# New Trend?



## ArkansasGold (Dec 7, 2017)

Were they with professional handlers or owner handlers?


----------



## Emmdenn (Jun 5, 2018)

Where was the show?


----------



## kjengold (Jun 19, 2007)

I didn't recognize the handler and didn't have a catalog with me. For sure it was not a well known handler like Maddie, Adam or Ginny. People came from all over the east coast.


----------



## kjengold (Jun 19, 2007)

The show was in Fletcher, NC (Asheville Kennel Club) Sandlapper GRC Designated Specialty.


----------



## nolefan (Nov 6, 2009)

kjengold said:


> .....several goldens that were groomed like a setter. Their necks looked clipped. It looked so bizarre. It wasn't just one golden that was groomed like that. There were several....


Well, that's just disturbing. I will have to go check out some photos..... I'm firmly in the camp that thinks they ought to be judged outdoors and have a bucket of water dumped on each as they file into the ring.....


----------



## kjengold (Jun 19, 2007)

The show was outside and on Saturday we were showing in the rain. lol


----------



## nolefan (Nov 6, 2009)

kjengold said:


> The show was outside and on Saturday we were showing in the rain. lol


I did see some of those photos now that you mention it  I was at a hunt test outside of charlotte all weekend and it was definitely all the weather for a year compressed into a weekend. Hope you had fun


----------



## ArkansasGold (Dec 7, 2017)

We’ll be in trouble if the handlers start doing it... I haven’t seen any in my area that have been stripping necks like setters and spaniels. I may or may not have accidentally over-thinned under one of Eevee’s ears for her last show though 😅


----------



## Megora (Jun 7, 2010)

I do know of handlers who the instant they get a dog they really strip out the necks. If you saw/know the dog before the handler got them, it can be a bit jarring to see how much got stripped out of the neck. But I wouldn't consider that to be to the extent that they do overseas with goldens and other breeds (everything in gun club apparently gets groomed like a setter... >..< )

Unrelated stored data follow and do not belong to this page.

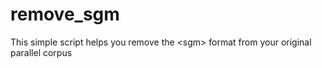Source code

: # remove_sgm
This simple script helps you remove the &lt;sgm> format from your original parallel corpus

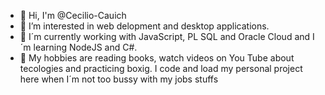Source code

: - 👋 Hi, I'm @Cecilio-Cauich
- 👀 I’m interested in web delopment and desktop applications.
- 🌱 I´m currently working with JavaScript, PL SQL and Oracle Cloud and I´m learning NodeJS and C#.
- 🚀 My hobbies are reading books, watch videos on You Tube about tecologies and practicing boxig.
I code and load my personal project here when I´m not too bussy with my jobs stuffs
<!---
Cecilio-Cauich/Cecilio-Cauich is a ✨ special ✨ repository because its `README.md` (this file) appears on your GitHub profile.
You can click the Preview link to take a look at your changes.
--->
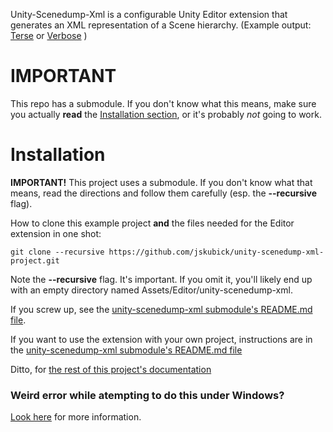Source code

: Unity-Scenedump-Xml is a configurable Unity Editor extension that generates an XML representation of a Scene 
hierarchy. 
(Example output: 
[Terse](http://github.com/jskubick/unity-scenedump-xml-project/blob/master/samples/scene-terse.xml)
or
[Verbose](http://github.com/jskubick/unity-scenedump-xml-project/blob/master/samples/scene-verbose.xml)
)

# IMPORTANT

This repo has a submodule. 
If you don't know what this means, make sure you actually **read** the [Installation section](#Installation),
or it's probably *not* going to work.

# Installation

**IMPORTANT!** This project uses a submodule. If you don't know what that means, read the directions and follow them carefully (esp. the **--recursive** flag).

How to clone this example project **and** the files needed for the Editor extension in one shot:

`git clone --recursive https://github.com/jskubick/unity-scenedump-xml-project.git`

Note the **--recursive** flag. It's important. If you omit it, you'll likely end up with an empty directory named Assets/Editor/unity-scenedump-xml.

If you screw up, see the [unity-scenedump-xml submodule's README.md file](https://github.com/jskubick/unity-scenedump-xml.git#Troubleshooting). 

If you want to use the extension with your own project, instructions are in the [unity-scenedump-xml submodule's README.md file](https://github.com/jskubick/unity-scenedump-xml.git#Installation)

Ditto, for [the rest of this project's documentation](https://github.com/jskubick/unity-scenedump-xml.git)


### Weird error while atempting to do this under Windows?

[Look here](http://github.com/jskubick/unity-scenedump-xml-project/blob/master/Windows.md) for more information.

When I say heavily stripped out - Looks like this.











As opposed to this (barf)


----------



## kjengold (Jun 19, 2007)

Yes, the neck was like the bottom photo only clipped more than that. It looked so weird. When we saw the first one, we thought maybe the dog had a hot spot and that's why it was practically shaved, but then there several more clipped like that and realized it was done on purpose...Yikes!


----------



## annef (Feb 23, 2008)

In Europe and the UK the dogs are trimmed like the dog in the Crufts photo (I bred his Mother) The necks left untrimmed look as odd to us as a neck that has been trimmed does to you. Annef


----------



## Megora (Jun 7, 2010)

annef said:


> In Europe and the UK the dogs are trimmed like the dog in the Crufts photo (I bred his Mother) The necks left untrimmed look as odd to us as a neck that has been trimmed does to you. Annef


No offense meant as far as the physical dog. Just was referring to grooming a retriever the same way you groom a setter or springer.

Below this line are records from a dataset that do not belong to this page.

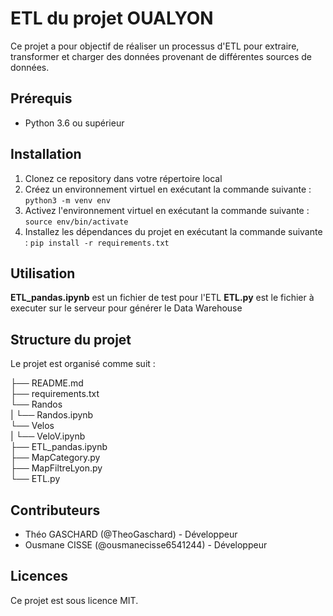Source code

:# ETL du projet OUALYON

Ce projet a pour objectif de réaliser un processus d'ETL pour extraire, transformer et charger des données provenant de différentes sources de données.

## Prérequis

- Python 3.6 ou supérieur

## Installation

1. Clonez ce repository dans votre répertoire local
2. Créez un environnement virtuel en exécutant la commande suivante : `python3 -m venv env`
3. Activez l'environnement virtuel en exécutant la commande suivante : `source env/bin/activate`
4. Installez les dépendances du projet en exécutant la commande suivante : `pip install -r requirements.txt`

## Utilisation

**ETL_pandas.ipynb** est un fichier de test pour l'ETL
**ETL.py** est le fichier à executer sur le serveur pour générer le Data Warehouse

## Structure du projet

Le projet est organisé comme suit :

├── README.md  
├── requirements.txt  
└── Randos  
|   └── Randos.ipynb  
└── Velos  
|   └── VeloV.ipynb  
├── ETL_pandas.ipynb  
├── MapCategory.py  
├── MapFiltreLyon.py  
└── ETL.py  

## Contributeurs

- Théo GASCHARD (@TheoGaschard) - Développeur
- Ousmane CISSE (@ousmanecisse6541244) - Développeur

## Licences

Ce projet est sous licence MIT.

Physical dog appears lovely - though I wish it did not have red on the elbows - which goes back to grooming and maintenance.  The one time I entered under a UK judge - he brought out all the european line goldens out of the woodwork. Dogs with staining on the elbows. One dog has grass stains on his coat...! The guy was putting up dogs like that - it was insane. 

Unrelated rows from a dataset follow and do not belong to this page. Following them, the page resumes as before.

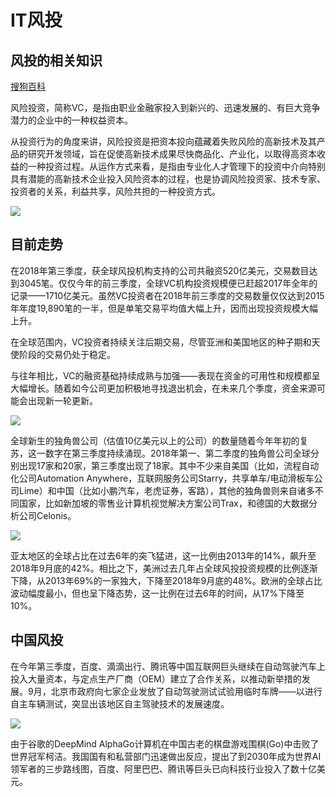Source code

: # IT风投

## 风投的相关知识

[搜狗百科](https://baike.sogou.com/v2370603.htm?fromTitle=%E9%A3%8E%E6%8A%95)

风险投资，简称VC，是指由职业金融家投入到新兴的、迅速发展的、有巨大竞争潜力的企业中的一种权益资本。

从投资行为的角度来讲，风险投资是把资本投向蕴藏着失败风险的高新技术及其产品的研究开发领域，旨在促使高新技术成果尽快商品化、产业化，以取得高资本收益的一种投资过程。从运作方式来看，是指由专业化人才管理下的投资中介向特别具有潜能的高新技术企业投入风险资本的过程，也是协调风险投资家、技术专家、投资者的关系，利益共享，风险共担的一种投资方式。

![](https://pic.baike.soso.com/ugc/baikepic2/10380/20180125173354-1490550874_jpeg_600_400_41935.jpg/0)

## 目前走势

在2018年第三季度，获全球风投机构支持的公司共融资520亿美元，交易数目达到3045笔。仅仅今年的前三季度，全球VC机构投资规模便已赶超2017年全年的记录——1710亿美元。虽然VC投资者在2018年前三季度的交易数量仅仅达到2015年年度19,890笔的一半，但是单笔交易平均值大幅上升，因而出现投资规模大幅上升。
 
在全球范围内，VC投资者持续关注后期交易，尽管亚洲和美国地区的种子期和天使阶段的交易仍处于稳定。

与往年相比，VC的融资基础持续成熟与加强——表现在资金的可用性和规模都呈大幅增长。随着如今公司更加积极地寻找退出机会，在未来几个季度，资金来源可能会出现新一轮更新。

![](https://mmbiz.qpic.cn/mmbiz_png/eOKUNqgwaXXw83K9icoMuCj8aVgyjLMDvvTRicsUM4DcQ4LKNnPQbSFgSVhKblAOBF2rwcZ4xTLSsPX1m4fj723g/640?wx_fmt=png&tp=webp&wxfrom=5&wx_lazy=1&wx_co=1)

全球新生的独角兽公司（估值10亿美元以上的公司）的数量随着今年年初的复苏，这一数字在第三季度持续涌现。2018年第一、第二季度的独角兽公司全球分别出现17家和20家，第三季度出现了18家。其中不少来自美国（比如，流程自动化公司Automation Anywhere，互联网服务公司Starry，共享单车/电动滑板车公司Lime）和中国（比如小鹏汽车，老虎证券，客路），其他的独角兽则来自诸多不同国家，比如新加坡的零售业计算机视觉解决方案公司Trax，和德国的大数据分析公司Celonis。

![](https://mmbiz.qpic.cn/mmbiz_png/eOKUNqgwaXXw83K9icoMuCj8aVgyjLMDvHj8j23bgAtGsB05GuHrpqfQE6R3et1iarFnFtwhqehlSOehbLcxticAg/640?wx_fmt=png&tp=webp&wxfrom=5&wx_lazy=1&wx_co=1)

亚太地区的全球占比在过去6年的突飞猛进，这一比例由2013年的14%，飙升至2018年9月底的42%。相比之下，美洲过去几年占全球风投投资规模的比例逐渐下降，从2013年69%的一家独大，下降至2018年9月底的48%。欧洲的全球占比波动幅度最小，但也呈下降态势，这一比例在过去6年的时间，从17%下降至10%。

## 中国风投

在今年第三季度，百度、滴滴出行、腾讯等中国互联网巨头继续在自动驾驶汽车上投入大量资本，与定点生产厂商（OEM）建立了合作关系，以推动新举措的发展。9月，北京市政府向七家企业发放了自动驾驶测试试验用临时车牌——以进行自主车辆测试，突显出该地区自主驾驶技术的发展速度。

![](https://mmbiz.qpic.cn/mmbiz_jpg/eOKUNqgwaXXw83K9icoMuCj8aVgyjLMDvZZnCCibUNyxcEloUhbicEG6zCVcvmT6BGoqyBXL2ib6RMvHpBtyF2Ffrg/640?wx_fmt=jpeg&tp=webp&wxfrom=5&wx_lazy=1&wx_co=1)

由于谷歌的DeepMind AlphaGo计算机在中国古老的棋盘游戏围棋(Go)中击败了世界冠军柯洁。我国国有和私营部门迅速做出反应，提出了到2030年成为世界AI领军者的三步路线图，百度、阿里巴巴、腾讯等巨头已向科技行业投入了数十亿美元。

AKC golden breed standard has it written in there that the dogs are supposed to be shown naturally with very minimal trimming. The biggest complaint from many breeder judges is there is too much "sculpting" done on many dogs + dogs bred to have excessive coats that can be sculpted. There are many who say these dogs should be wash and go. 

The Kennel Club does not have anything related to trimming written into the breed standard for goldens.


----------



## Brave (Oct 26, 2012)

Does anyone have a photo? I'm having trouble picturing what it would look like. Like I know what a setter looks like but I don't understand how that would look on a golden.


----------



## annef (Feb 23, 2008)

No offence taken! There never is anything written in breed standards on trimming and I feel many dogs are over trimmed. We show the dogs in quite a natural coat so wavy coats are correct and the coat should be slightly coarse and be a double coat with the traditional waterproof undercoat. Annef


----------



## HaliaGoldens (Jul 13, 2008)

annef said:


> In Europe and the UK the dogs are trimmed like the dog in the Crufts photo (I bred his Mother) The necks left untrimmed look as odd to us as a neck that has been trimmed does to you. Annef





annef said:


> No offence taken! There never is anything written in breed standards on trimming and I feel many dogs are over trimmed. We show the dogs in quite a natural coat so wavy coats are correct and the coat should be slightly coarse and be a double coat with the traditional waterproof undercoat. Annef


It’s a lovely dog, and I agree with AnneF about the European trimming vs American grooming. I think the grooming/blow drying/etc. that is done here in the US has gotten really out of hand. I like the natural texture of coats that we see in the UK show ring.


----------



## Megora (Jun 7, 2010)

HaliaGoldens said:


> I think the grooming/blow drying/etc. that is done here in the US has gotten really out of hand. I like the natural texture of coats that we see in the UK show ring.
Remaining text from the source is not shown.